Health Records Infrastructure Programme Ended

  • 28 August 2003


The NHS Information Authority (NHSIA) has confirmed to E-Health Insider that it has decided to suspend its Health Record Infrastructure (HRI) programme and halt development of live trials.


The decision to suspend work on the four HRI pilots before they go live was made by the NHS Information Authority earlier last week as a direct response to the procurement of an Integrated Care Records Service (ICRS) by the National Programme for IT (NPfIT), an NHSIA spokesperson told E-Health Insider.


Few details of the NHSIA’s HRI programme has been made available until recently, and it was never clear precisely how HRI fitted with the national ‘data spine’ and ICRS, currently being procured by the NPfIT.


First announced by NHSIA chief executive Gwyn Thomas in March 2002, HRI was conceived as a way to use web-technology to link together existing computer systems, holding patient information to create a virtual patient record. Initial piloting of the service was completed this April.

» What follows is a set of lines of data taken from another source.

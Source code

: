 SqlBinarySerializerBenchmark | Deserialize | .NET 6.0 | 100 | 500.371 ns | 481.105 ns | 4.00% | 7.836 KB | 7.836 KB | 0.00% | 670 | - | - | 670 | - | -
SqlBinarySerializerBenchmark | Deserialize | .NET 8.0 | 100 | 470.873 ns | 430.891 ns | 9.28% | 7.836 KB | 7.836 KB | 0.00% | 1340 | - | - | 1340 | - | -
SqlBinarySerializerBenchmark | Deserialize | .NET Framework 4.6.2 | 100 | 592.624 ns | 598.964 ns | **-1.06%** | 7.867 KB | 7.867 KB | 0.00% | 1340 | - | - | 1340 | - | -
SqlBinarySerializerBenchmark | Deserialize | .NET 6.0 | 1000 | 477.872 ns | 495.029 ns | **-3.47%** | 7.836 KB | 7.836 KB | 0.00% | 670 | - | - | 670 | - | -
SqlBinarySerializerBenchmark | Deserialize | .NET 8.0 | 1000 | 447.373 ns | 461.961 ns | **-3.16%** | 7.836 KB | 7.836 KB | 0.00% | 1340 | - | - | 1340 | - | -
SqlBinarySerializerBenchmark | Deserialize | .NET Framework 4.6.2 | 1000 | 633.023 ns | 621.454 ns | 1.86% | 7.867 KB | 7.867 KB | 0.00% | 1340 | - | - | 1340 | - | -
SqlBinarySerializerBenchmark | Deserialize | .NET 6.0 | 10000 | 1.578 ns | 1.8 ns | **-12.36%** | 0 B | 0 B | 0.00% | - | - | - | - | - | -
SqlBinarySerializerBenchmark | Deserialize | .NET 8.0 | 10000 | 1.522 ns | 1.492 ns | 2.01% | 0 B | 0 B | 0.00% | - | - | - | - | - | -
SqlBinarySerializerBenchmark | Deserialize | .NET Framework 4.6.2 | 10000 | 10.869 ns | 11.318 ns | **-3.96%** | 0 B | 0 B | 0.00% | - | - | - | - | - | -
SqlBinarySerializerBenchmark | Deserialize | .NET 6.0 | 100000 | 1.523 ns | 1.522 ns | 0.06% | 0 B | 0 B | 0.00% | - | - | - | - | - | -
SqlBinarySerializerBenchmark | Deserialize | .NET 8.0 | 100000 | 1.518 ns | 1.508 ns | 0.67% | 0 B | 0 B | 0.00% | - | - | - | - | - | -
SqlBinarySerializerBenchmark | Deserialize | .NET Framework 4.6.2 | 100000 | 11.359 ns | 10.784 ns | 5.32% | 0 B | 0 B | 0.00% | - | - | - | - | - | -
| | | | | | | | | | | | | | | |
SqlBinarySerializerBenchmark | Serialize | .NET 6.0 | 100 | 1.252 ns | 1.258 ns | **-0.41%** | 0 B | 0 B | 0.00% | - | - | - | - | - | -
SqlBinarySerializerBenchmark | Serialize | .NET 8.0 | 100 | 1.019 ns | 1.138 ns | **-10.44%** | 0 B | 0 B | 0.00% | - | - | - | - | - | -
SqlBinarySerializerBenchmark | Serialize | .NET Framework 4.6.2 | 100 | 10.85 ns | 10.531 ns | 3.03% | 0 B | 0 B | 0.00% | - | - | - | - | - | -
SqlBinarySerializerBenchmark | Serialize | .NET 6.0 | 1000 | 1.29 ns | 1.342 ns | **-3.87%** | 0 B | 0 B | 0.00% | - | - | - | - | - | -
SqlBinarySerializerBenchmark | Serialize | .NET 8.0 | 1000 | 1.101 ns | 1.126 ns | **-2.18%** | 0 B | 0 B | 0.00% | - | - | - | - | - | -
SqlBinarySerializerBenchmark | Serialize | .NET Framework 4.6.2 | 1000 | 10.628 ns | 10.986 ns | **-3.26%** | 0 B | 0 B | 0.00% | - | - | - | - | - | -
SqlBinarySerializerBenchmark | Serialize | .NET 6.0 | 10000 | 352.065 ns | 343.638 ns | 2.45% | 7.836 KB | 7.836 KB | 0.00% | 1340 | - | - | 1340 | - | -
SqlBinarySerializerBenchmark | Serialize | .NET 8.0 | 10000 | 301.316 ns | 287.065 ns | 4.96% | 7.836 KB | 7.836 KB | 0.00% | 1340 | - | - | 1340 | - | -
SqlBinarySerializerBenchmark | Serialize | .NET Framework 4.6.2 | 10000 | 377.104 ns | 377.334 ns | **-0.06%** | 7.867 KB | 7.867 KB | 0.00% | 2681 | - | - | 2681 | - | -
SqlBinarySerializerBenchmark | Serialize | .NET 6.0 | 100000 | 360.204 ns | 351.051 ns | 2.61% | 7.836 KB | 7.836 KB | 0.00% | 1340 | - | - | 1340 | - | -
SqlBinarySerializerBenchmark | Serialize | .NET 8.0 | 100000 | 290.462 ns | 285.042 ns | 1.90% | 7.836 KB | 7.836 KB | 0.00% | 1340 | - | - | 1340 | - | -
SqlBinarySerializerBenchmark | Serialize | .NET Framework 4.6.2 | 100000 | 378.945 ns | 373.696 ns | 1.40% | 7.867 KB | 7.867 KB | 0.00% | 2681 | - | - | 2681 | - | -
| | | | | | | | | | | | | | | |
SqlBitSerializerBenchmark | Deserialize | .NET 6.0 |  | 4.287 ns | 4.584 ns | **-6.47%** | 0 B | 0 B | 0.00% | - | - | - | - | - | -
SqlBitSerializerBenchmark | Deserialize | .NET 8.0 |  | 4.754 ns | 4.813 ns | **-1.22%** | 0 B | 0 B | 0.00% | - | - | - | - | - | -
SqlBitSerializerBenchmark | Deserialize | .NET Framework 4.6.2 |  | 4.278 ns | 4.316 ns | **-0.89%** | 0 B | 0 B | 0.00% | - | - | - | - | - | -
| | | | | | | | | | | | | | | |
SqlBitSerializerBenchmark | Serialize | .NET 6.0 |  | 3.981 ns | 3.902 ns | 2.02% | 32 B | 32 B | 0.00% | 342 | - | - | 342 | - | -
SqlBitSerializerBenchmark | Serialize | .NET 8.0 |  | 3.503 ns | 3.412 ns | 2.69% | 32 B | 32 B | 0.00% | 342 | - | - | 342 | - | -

“This has been a valuable exercise and proved that disparate data sources can be linked and accessed effectively from one portal. However ICRS will provide a more sophisticated and broader framework and it is prudent for the NHS as a whole to concentrate resources on this,” stated the NHSIA spokesperson.


The spokesperson added: “Clinicians involved in the trials have been extremely positive about the benefits of sharing information online. Feedback from patients, who were able to look at their own personal health data, has also been favourable.”


The NHSIA’s HRI concept was intended to provide three core elements: a common interface, to a range of systems that contain person-based health information; a set of standards to enable various NHS systems to share person-based information; and a mechanism to record patient consent and provide this as a service to other NHS systems.


Development of HRI had been informed by the findings from the NHS Information Authority’s Electronic Health Record Implementation and Development Programme (ERDIP), with many personnel from the ERDIP programme contributing to HRI.


Correspondence seen by E-Health Insider, indicates that although the HRI programme has been suspended the HRI ‘product set’ developed will be maintained, so HRI could be re-established should the NPfIT require it in the future, “depending on the needs of the ICRS proof-of-solution testing.”